PROBLEM STATEMENT =
Transcribe the listing precisely, entry by entry.

(DATASET begins)

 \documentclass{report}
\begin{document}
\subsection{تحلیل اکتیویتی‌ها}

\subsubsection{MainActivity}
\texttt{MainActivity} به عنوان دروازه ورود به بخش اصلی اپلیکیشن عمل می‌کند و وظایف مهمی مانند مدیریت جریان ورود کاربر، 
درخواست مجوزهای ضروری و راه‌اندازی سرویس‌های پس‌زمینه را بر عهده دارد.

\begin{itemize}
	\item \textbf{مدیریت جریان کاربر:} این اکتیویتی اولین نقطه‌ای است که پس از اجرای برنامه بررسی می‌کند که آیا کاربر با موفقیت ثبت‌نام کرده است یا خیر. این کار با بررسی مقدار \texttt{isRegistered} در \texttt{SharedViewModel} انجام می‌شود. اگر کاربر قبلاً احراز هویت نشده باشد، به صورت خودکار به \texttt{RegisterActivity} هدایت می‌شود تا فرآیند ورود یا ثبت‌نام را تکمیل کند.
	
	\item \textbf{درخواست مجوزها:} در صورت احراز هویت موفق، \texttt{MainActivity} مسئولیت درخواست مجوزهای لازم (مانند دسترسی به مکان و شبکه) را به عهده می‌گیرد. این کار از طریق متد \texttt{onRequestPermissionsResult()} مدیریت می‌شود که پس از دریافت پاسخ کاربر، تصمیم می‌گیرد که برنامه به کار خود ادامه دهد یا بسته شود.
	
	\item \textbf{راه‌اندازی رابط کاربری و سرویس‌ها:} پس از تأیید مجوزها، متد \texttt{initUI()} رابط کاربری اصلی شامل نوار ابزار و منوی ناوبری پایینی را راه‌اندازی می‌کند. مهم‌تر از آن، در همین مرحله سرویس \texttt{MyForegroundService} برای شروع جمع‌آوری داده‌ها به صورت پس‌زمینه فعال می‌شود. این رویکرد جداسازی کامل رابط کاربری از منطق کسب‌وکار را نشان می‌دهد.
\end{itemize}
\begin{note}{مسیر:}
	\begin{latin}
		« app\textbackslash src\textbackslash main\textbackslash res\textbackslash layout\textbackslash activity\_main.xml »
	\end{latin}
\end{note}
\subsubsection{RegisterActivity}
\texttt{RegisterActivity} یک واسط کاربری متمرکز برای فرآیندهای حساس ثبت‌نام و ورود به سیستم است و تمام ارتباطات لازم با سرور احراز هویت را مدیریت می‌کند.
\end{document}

(DATASET ends)

WORKED SOLUTION =
 \documentclass{report}
\begin{document}
\subsection{تحلیل اکتیویتی‌ها}

\subsubsection{MainActivity}
\texttt{MainActivity} به عنوان دروازه ورود به بخش اصلی اپلیکیشن عمل می‌کند و وظایف مهمی مانند مدیریت جریان ورود کاربر، 
درخواست مجوزهای ضروری و راه‌اندازی سرویس‌های پس‌زمینه را بر عهده دارد.

\begin{itemize}
	\item \textbf{مدیریت جریان کاربر:} این اکتیویتی اولین نقطه‌ای است که پس از اجرای برنامه بررسی می‌کند که آیا کاربر با موفقیت ثبت‌نام کرده است یا خیر. این کار با بررسی مقدار \texttt{isRegistered} در \texttt{SharedViewModel} انجام می‌شود. اگر کاربر قبلاً احراز هویت نشده باشد، به صورت خودکار به \texttt{RegisterActivity} هدایت می‌شود تا فرآیند ورود یا ثبت‌نام را تکمیل کند.
	
	\item \textbf{درخواست مجوزها:} در صورت احراز هویت موفق، \texttt{MainActivity} مسئولیت درخواست مجوزهای لازم (مانند دسترسی به مکان و شبکه) را به عهده می‌گیرد. این کار از طریق متد \texttt{onRequestPermissionsResult()} مدیریت می‌شود که پس از دریافت پاسخ کاربر، تصمیم می‌گیرد که برنامه به کار خود ادامه دهد یا بسته شود.
	
	\item \textbf{راه‌اندازی رابط کاربری و سرویس‌ها:} پس از تأیید مجوزها، متد \texttt{initUI()} رابط کاربری اصلی شامل نوار ابزار و منوی ناوبری پایینی را راه‌اندازی می‌کند. مهم‌تر از آن، در همین مرحله سرویس \texttt{MyForegroundService} برای شروع جمع‌آوری داده‌ها به صورت پس‌زمینه فعال می‌شود. این رویکرد جداسازی کامل رابط کاربری از منطق کسب‌وکار را نشان می‌دهد.
\end{itemize}
\begin{note}{مسیر:}
	\begin{latin}
		« app\textbackslash src\textbackslash main\textbackslash res\textbackslash layout\textbackslash activity\_main.xml »
	\end{latin}
\end{note}
\subsubsection{RegisterActivity}
\texttt{RegisterActivity} یک واسط کاربری متمرکز برای فرآیندهای حساس ثبت‌نام و ورود به سیستم است و تمام ارتباطات لازم با سرور احراز هویت را مدیریت می‌کند.
\end{document}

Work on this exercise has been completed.